Another was averted on Sunday when experts defused a bomb near the front gate of al-Azhar’s medical faculty in New Damietta city north of Cairo, security officials said.

On Tuesday, a suicide car bomber killed 15 people at a police building in Mansoura, north of the capital. And on Thursday, a bomb in Cairo wounded five people on a bus.

The Mansoura attack, one of the deadliest since Islamist President Mohammad Mursi’s ouster in July, triggered widespread outrage.

A day after that attack, which was claimed by al-Qaeda-inspired jihadists, the authorities accused the Brotherhood of perpetrating it and listed the Islamist movement to which Mursi belongs as a “terrorist organization.”

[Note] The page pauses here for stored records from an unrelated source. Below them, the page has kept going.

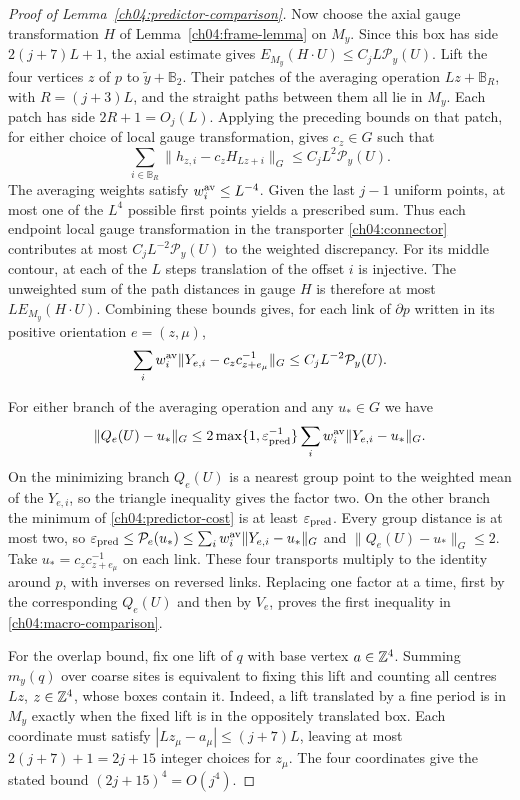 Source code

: \begin{proof}[Proof of Lemma~\ref{ch04:predictor-comparison}]
Now choose the axial gauge transformation $H$ of Lemma~\ref{ch04:frame-lemma} on $M_y$.
Since this box has side $2(j+7)L+1$, the axial estimate gives
$E_{M_y}(H\cdot U)\le C_j L\mathcal P_y(U)$. Lift the four vertices
$z$ of $p$ to $\tilde y+\mathbb B_2$. Their patches of the averaging operation
$Lz+\mathbb B_R$, with $R=(j+3)L$, and the straight paths between them
all lie in $M_y$. Each patch has side $2R+1=O_j(L)$. Applying the
preceding bounds on that patch, for either choice of local gauge transformation, gives $c_z\in G$
such that
\begin{equation}
 \sum_{i\in\mathbb B_R}\|h_{z,i}-c_zH_{Lz+i}\|_G
                                  \le C_j L^2\mathcal P_y(U).
 \label{ch04:patch-frame-sum}
\end{equation}
The averaging weights satisfy $w_i^{\rm av}\le L^{-4}$. Given the
last $j-1$ uniform points, at most one of the $L^4$ possible first
points yields a prescribed sum. Thus each endpoint local gauge transformation in the
transporter \eqref{ch04:connector} contributes at most
$C_jL^{-2}\mathcal P_y(U)$ to the weighted discrepancy. For its middle
contour, at each of the $L$ steps translation of the offset $i$ is injective.
The unweighted sum of the path distances in gauge $H$ is therefore at
most $L E_{M_y}(H\cdot U)$. Combining these bounds gives, for each link
of $\partial p$ written in its positive orientation $e=(z,\mu)$,
\[
 \sum_i w_i^{\rm av}\|Y_{e,i}-c_zc_{z+e_\mu}^{-1}\|_G
                                      \le C_jL^{-2}\mathcal P_y(U).
\]

For either branch of the averaging operation and any $u_*\in G$ we have
\[
 \|Q_e(U)-u_*\|_G\le2\max\{1,\varepsilon_{\rm pred}^{-1}\}
                      \sum_i w_i^{\rm av}\|Y_{e,i}-u_*\|_G .
\]
On the minimizing branch $Q_e(U)$ is a nearest group point to the
weighted mean of the $Y_{e,i}$, so the triangle inequality gives the
factor two. On the other branch the minimum of
\eqref{ch04:predictor-cost} is at least $\varepsilon_{\rm pred}$.
Every group distance is at most two, so
$\varepsilon_{\rm pred}\le\mathcal P_e(u_*)\le
\sum_i w_i^{\rm av}\|Y_{e,i}-u_*\|_G$ and $\|Q_e(U)-u_*\|_G\le2$.
Take $u_*=c_zc_{z+e_\mu}^{-1}$ on each link.
These four transports multiply to the identity around $p$, with
inverses on reversed links. Replacing one factor at a time, first by
the corresponding $Q_e(U)$ and then by $V_e$, proves the first
inequality in \eqref{ch04:macro-comparison}.

For the overlap bound, fix one lift of $q$ with base vertex $a\in\mathbb Z^4$.
Summing $m_y(q)$ over coarse sites is equivalent to fixing this lift
and counting all centres $Lz$, $z\in\mathbb Z^4$, whose boxes contain it.
Indeed, a lift translated by a fine period is in $M_y$ exactly when the
fixed lift is in the oppositely translated box. Each coordinate must
satisfy $|Lz_\mu-a_\mu|\le(j+7)L$, leaving at most $2(j+7)+1=2j+15$
integer choices for $z_\mu$. The four coordinates give the stated
bound $(2j+15)^4=O(j^4)$.
\end{proof}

But the Brotherhood, which prevailed in all elections since the ouster of strongman Hosni Mubarak in early 2011, said it is “innocent of any violent incident that has (been) or will be committed.”

In his call with Sisi, Hagel also “stressed the role of political inclusiveness,” and the two men discussed “the balance between security and freedom,” spokesman Rear Admiral John Kirby said in the statement.

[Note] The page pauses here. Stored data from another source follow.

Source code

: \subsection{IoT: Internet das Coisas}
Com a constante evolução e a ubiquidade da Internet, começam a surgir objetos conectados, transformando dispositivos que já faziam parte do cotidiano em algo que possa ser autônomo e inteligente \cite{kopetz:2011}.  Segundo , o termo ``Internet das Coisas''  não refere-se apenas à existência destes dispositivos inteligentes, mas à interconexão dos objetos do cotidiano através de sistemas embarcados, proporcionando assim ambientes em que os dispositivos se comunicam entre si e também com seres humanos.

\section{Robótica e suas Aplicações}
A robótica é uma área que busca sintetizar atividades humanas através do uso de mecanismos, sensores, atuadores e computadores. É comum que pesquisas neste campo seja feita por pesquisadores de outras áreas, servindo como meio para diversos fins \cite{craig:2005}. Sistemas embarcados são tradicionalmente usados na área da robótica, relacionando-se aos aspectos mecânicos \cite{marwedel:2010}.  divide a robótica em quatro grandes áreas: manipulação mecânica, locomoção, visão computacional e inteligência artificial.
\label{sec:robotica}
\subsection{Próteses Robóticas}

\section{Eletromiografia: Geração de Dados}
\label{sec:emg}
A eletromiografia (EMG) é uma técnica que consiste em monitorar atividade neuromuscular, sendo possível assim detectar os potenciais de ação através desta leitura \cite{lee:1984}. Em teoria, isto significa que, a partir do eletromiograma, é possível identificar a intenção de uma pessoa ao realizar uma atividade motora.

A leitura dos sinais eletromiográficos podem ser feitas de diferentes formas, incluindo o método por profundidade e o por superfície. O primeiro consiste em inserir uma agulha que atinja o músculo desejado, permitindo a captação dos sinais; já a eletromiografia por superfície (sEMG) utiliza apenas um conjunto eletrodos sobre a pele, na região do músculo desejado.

“Secretary Hagel also expressed concerns about the political climate in advance of the constitutional referendum, including the continued enforcement of a restrictive demonstrations law,” Rear Admiral John Kirby said.

Egypt’s army-backed government has used the new classification to detained hundreds of supporters of the Muslim Brotherhood, and thousands more are already in jail.